UCL Microstructure Imaging Group
We use mathematical and computational modeling together with cutting-edge machine learning and parameter estimation techniques to engineer new biomedical imaging techniques. Our primary focus is on magnetic resonance imaging (MRI) for medicine. Specifically, our techniques enhance understanding and early detection of neurological conditions, such as Alzheimer’s diseases, other dementias, multiple sclerosis, and psychiatric disorders, and assist in the diagnosis and treatment assignment for solid cancers. The “microstructure imaging” paradigm uses model-based approaches to estimate tissue features traditionally accessible only through invasive biopsy and histology. The ultimate aim is replace such procedures, which currently underpin the gold-standard diagnosis of most cancers and many neurological disorders, with non-invasive imaging. Our Research page details our general approach and specific work.

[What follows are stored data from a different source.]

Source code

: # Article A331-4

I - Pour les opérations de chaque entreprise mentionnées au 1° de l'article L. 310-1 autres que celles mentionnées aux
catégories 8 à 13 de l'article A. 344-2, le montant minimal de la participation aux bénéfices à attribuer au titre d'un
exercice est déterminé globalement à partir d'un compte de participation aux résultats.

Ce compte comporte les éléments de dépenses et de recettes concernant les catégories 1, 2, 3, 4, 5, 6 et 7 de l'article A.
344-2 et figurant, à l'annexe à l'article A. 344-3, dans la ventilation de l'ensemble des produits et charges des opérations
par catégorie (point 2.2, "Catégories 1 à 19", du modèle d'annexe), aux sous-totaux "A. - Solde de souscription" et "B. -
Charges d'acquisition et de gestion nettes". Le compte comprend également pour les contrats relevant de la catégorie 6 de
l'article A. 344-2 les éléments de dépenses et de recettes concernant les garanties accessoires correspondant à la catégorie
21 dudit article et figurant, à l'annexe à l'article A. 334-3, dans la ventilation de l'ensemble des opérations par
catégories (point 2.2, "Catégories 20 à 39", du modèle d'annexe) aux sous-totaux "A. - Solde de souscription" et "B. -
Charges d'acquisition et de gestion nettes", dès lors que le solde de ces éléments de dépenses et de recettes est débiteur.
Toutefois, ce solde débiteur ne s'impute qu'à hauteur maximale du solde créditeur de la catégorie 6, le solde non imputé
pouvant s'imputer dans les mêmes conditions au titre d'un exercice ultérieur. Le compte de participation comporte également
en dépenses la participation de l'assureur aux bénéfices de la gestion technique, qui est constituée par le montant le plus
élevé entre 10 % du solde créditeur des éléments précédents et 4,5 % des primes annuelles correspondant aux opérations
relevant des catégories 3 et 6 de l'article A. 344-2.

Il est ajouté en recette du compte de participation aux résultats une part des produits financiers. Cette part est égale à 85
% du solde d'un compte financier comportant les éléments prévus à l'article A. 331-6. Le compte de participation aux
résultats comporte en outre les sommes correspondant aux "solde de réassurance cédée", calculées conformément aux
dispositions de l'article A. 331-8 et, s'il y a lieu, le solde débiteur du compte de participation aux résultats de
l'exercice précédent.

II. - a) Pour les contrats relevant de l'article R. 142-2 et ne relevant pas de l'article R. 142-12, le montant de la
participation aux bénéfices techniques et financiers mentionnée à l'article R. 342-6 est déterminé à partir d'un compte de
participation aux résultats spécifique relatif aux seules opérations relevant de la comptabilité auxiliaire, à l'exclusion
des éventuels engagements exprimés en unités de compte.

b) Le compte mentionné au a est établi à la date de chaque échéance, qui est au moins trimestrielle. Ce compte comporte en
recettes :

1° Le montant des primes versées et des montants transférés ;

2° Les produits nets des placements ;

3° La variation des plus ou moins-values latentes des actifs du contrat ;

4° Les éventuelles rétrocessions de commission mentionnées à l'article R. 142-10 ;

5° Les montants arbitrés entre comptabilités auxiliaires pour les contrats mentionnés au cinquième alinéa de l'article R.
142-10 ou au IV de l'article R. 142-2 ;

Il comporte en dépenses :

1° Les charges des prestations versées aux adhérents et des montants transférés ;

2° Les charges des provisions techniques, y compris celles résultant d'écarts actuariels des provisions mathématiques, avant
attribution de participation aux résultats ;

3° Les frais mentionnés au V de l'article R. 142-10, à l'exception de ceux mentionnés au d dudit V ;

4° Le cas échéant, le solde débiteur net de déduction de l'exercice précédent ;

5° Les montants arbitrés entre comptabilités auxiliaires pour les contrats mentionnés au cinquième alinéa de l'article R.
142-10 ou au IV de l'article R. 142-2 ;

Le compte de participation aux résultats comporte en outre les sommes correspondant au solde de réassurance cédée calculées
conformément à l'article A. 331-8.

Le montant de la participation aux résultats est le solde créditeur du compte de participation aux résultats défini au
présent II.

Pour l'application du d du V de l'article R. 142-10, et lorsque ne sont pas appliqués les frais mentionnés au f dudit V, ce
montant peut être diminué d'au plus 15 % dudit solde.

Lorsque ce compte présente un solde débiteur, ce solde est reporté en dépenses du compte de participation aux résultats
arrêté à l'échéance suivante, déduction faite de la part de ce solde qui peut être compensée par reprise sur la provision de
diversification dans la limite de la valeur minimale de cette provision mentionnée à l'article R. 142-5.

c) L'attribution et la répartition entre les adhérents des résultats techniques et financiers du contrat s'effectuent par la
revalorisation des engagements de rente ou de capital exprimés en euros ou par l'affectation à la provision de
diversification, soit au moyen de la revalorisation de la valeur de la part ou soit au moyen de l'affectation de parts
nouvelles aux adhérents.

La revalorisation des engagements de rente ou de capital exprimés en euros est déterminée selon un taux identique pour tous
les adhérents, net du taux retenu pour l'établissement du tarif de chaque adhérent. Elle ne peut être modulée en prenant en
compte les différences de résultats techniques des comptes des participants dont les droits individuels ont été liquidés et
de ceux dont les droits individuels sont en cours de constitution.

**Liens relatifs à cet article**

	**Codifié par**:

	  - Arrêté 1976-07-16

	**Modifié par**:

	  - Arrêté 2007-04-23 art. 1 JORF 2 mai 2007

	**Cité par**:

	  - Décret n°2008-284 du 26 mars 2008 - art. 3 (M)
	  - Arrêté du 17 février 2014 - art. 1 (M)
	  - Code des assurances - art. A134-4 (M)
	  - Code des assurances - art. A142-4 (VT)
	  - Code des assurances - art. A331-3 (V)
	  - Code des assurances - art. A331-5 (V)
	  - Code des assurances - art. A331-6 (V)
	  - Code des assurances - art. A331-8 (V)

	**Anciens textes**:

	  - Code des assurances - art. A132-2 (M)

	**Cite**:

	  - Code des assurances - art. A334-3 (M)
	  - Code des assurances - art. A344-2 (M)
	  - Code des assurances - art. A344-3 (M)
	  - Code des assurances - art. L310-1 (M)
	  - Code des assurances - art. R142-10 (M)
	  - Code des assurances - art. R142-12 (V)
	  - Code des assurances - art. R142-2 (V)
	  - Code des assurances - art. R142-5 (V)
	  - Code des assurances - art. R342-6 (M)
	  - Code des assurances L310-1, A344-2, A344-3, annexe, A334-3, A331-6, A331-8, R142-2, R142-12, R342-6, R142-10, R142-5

ActiveAx is an example of microstructure imaging in the brain. The technique estimates histological features of white matter tissue (the brain’s communication network), such as the size, configuration, and density of nerve fibres. The image on the left shows a histological image of white matter from electron microscopy, each axon fibre is a few micrometers in diameter. The image on the right is a map of average axon diameter in each pixel (approximately one millimeter squared) obtained non-invasively from MRI.